You know we are always here for you if you need to vent.

ILoveMyAbbyGirl
11-19-2005, 11:04 PM
I'm just so frustrated. I hope I do become independant someday and that she WILL realize what she has missed.

My dad and I are best friends, that's why I need to talk to him so bad. I wish he was here.

Thanks for all the support. I love you all more than you know. I'm just having a really hard time right now. :(

Karen
11-19-2005, 11:06 PM
You are right - you are having a hard time now, but the best and worst thing about time is it moves on. And we know you will be a fine independent adult someday, and this will all just be history. Give your sister an extra hug from all of us, and because you cannot talk to your dad right now, write him a letter/note with what you'd want to say.

flamepony12
11-20-2005, 09:41 AM
I know you've been feeling like this for a long time, and how hard it is for you. :( It sounds like your dad and sister are understanding towards you, so try to stick close to them when they're not away or working. I hope things get better soon, Meg. I'm here if you ever need to talk. ((((((HUGS))))))

Daisy and Delilah
11-20-2005, 09:48 AM
:( :( :( :( :( :(

ILoveMyAbbyGirl
11-20-2005, 10:10 AM
Dad's coming home today, but I am going on my week vacation to Florida with my mom tomorrow. My sister and Gavin are going, so I guess I'll just need to steer clear of any angry my mom may possess. If all else fails, Gavin and I escape to the pool. :)

Soapets
11-20-2005, 11:48 AM
You are definitely a valuable person, so don't ever think otherwise! Have you ever read any of Dave Pelzer's books? His most recent one is for teens in your situation, and it is really good. His first book is "A Child Called 'It'" and details his abusive environment when he was a small child. The other books tell about the other parts of his life. It might be good for you to try to find these, and read them. His story is amazing, and it tells you how to get through these kinds of situations. If nothing else, it will allow you to understand that others CAN relate to your situation, and to your feelings, and you won't feel so all alone with it.

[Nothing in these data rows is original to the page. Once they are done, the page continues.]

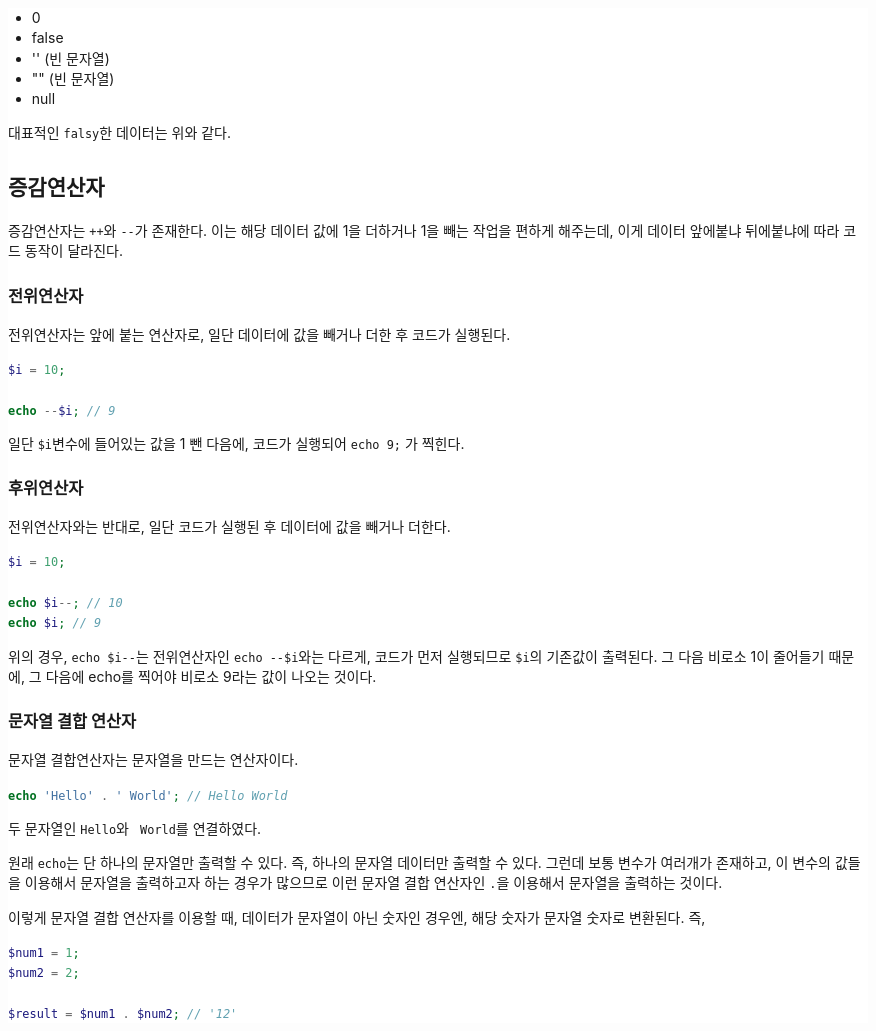 - 0
- false
- '' (빈 문자열)
- "" (빈 문자열)
- null

대표적인 `falsy`한 데이터는 위와 같다.

## 증감연산자

증감연산자는 `++`와 `--`가 존재한다. 이는 해당 데이터 값에 1을 더하거나 1을 빼는 작업을 편하게 해주는데, 이게 데이터 앞에붙냐 뒤에붙냐에 따라 코드 동작이 달라진다.

### 전위연산자

전위연산자는 앞에 붙는 연산자로, 일단 데이터에 값을 빼거나 더한 후 코드가 실행된다.

```php
$i = 10;

echo --$i; // 9
```

일단 `$i`변수에 들어있는 값을 1 뺀 다음에, 코드가 실행되어 `echo 9;` 가 찍힌다.

### 후위연산자

전위연산자와는 반대로, 일단 코드가 실행된 후 데이터에 값을 빼거나 더한다.

```php
$i = 10;

echo $i--; // 10
echo $i; // 9
```

위의 경우, `echo $i--`는 전위연산자인 `echo --$i`와는 다르게, 코드가 먼저 실행되므로 `$i`의 기존값이 출력된다.
그 다음 비로소 1이 줄어들기 때문에, 그 다음에 echo를 찍어야 비로소 9라는 값이 나오는 것이다.

### 문자열 결합 연산자

문자열 결합연산자는 문자열을 만드는 연산자이다.

```php
echo 'Hello' . ' World'; // Hello World
```

두 문자열인 `Hello`와 ` World`를 연결하였다.

원래 `echo`는 단 하나의 문자열만 출력할 수 있다. 즉, 하나의 문자열 데이터만 출력할 수 있다. 그런데 보통 변수가 여러개가 존재하고, 이 변수의 값들을 이용해서 문자열을 출력하고자 하는 경우가 많으므로 이런 문자열 결합 연산자인 `.`을 이용해서 문자열을 출력하는 것이다.

이렇게 문자열 결합 연산자를 이용할 때, 데이터가 문자열이 아닌 숫자인 경우엔, 해당 숫자가 문자열 숫자로 변환된다. 즉,

```php
$num1 = 1;
$num2 = 2;

$result = $num1 . $num2; // '12'
```
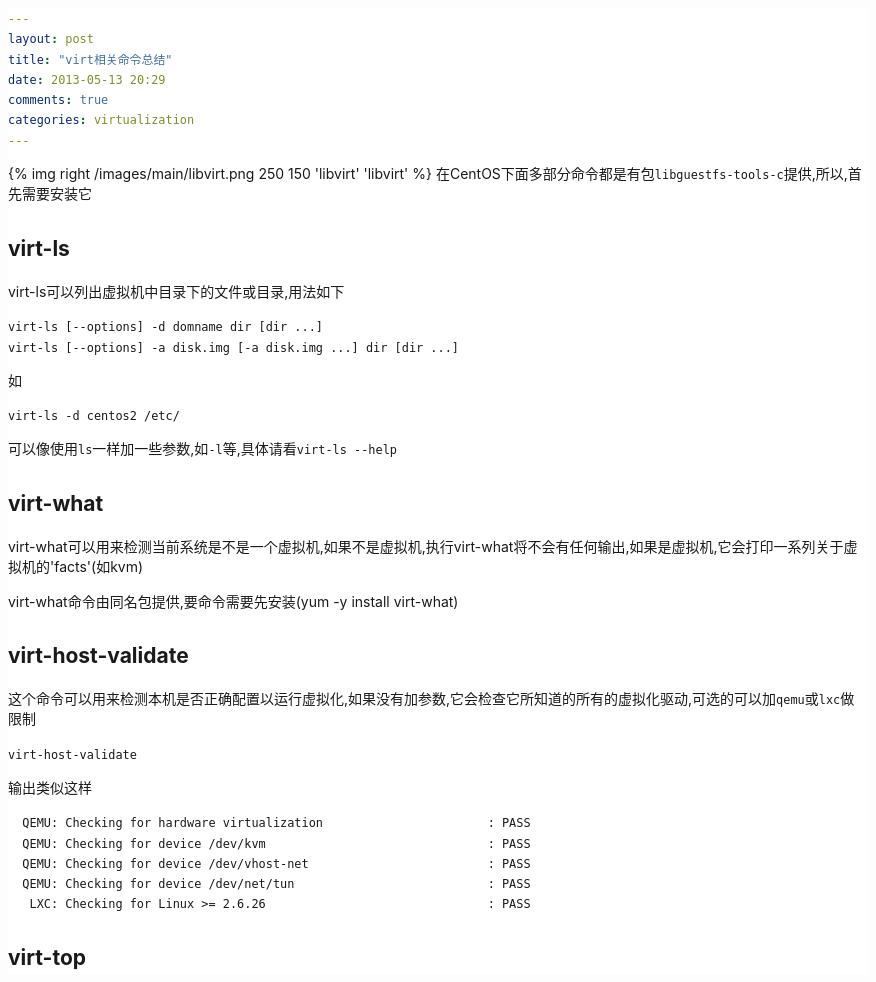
 ```yaml
---
layout: post
title: "virt相关命令总结"
date: 2013-05-13 20:29
comments: true
categories: virtualization 
---
```


{% img right /images/main/libvirt.png 250 150 'libvirt' 'libvirt' %}
在CentOS下面多部分命令都是有包`libguestfs-tools-c`提供,所以,首先需要安装它


## virt-ls

virt-ls可以列出虚拟机中目录下的文件或目录,用法如下

```
virt-ls [--options] -d domname dir [dir ...]
virt-ls [--options] -a disk.img [-a disk.img ...] dir [dir ...]
```



如

```
virt-ls -d centos2 /etc/
```

可以像使用`ls`一样加一些参数,如`-l`等,具体请看`virt-ls --help`

## virt-what

virt-what可以用来检测当前系统是不是一个虚拟机,如果不是虚拟机,执行virt-what将不会有任何输出,如果是虚拟机,它会打印一系列关于虚拟机的'facts'(如kvm)

virt-what命令由同名包提供,要命令需要先安装(yum -y install virt-what)

## virt-host-validate

这个命令可以用来检测本机是否正确配置以运行虚拟化,如果没有加参数,它会检查它所知道的所有的虚拟化驱动,可选的可以加`qemu`或`lxc`做限制

```
virt-host-validate
```

输出类似这样

```
  QEMU: Checking for hardware virtualization                       : PASS
  QEMU: Checking for device /dev/kvm                               : PASS
  QEMU: Checking for device /dev/vhost-net                         : PASS
  QEMU: Checking for device /dev/net/tun                           : PASS
   LXC: Checking for Linux >= 2.6.26                               : PASS
```

## virt-top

Let me know if you find these books and read them, and what you think. If you need their titles, let me know, too, but they should be pretty easy for you to find.......

Take care, and hang in there!


Deb

poofy
11-20-2005, 06:59 PM
Sweetheart, you are definitely full of worth, and deserving of love and respect. I'm so sorry that your mother has her head in the clouds just now, and isn't seeing what she is doing to you. One day she will, and it will be a very sad and shameful day for her. Thank God that you have a caring and mature / supportive sister. Sweetheart, don't let your mom's inconsistencies bring YOU down ... you keep on being the sweet girl that you are, and you will get through this.

HUGS,
Kim

This really says it all..hang in there, im sorry to.. :(

Corinna
11-20-2005, 09:26 PM
I'm glad your sister was able to be there for you. You do have a lot of family support even with the stuff that happens with your mom. All of us all care too. Try to have fun on your vacation.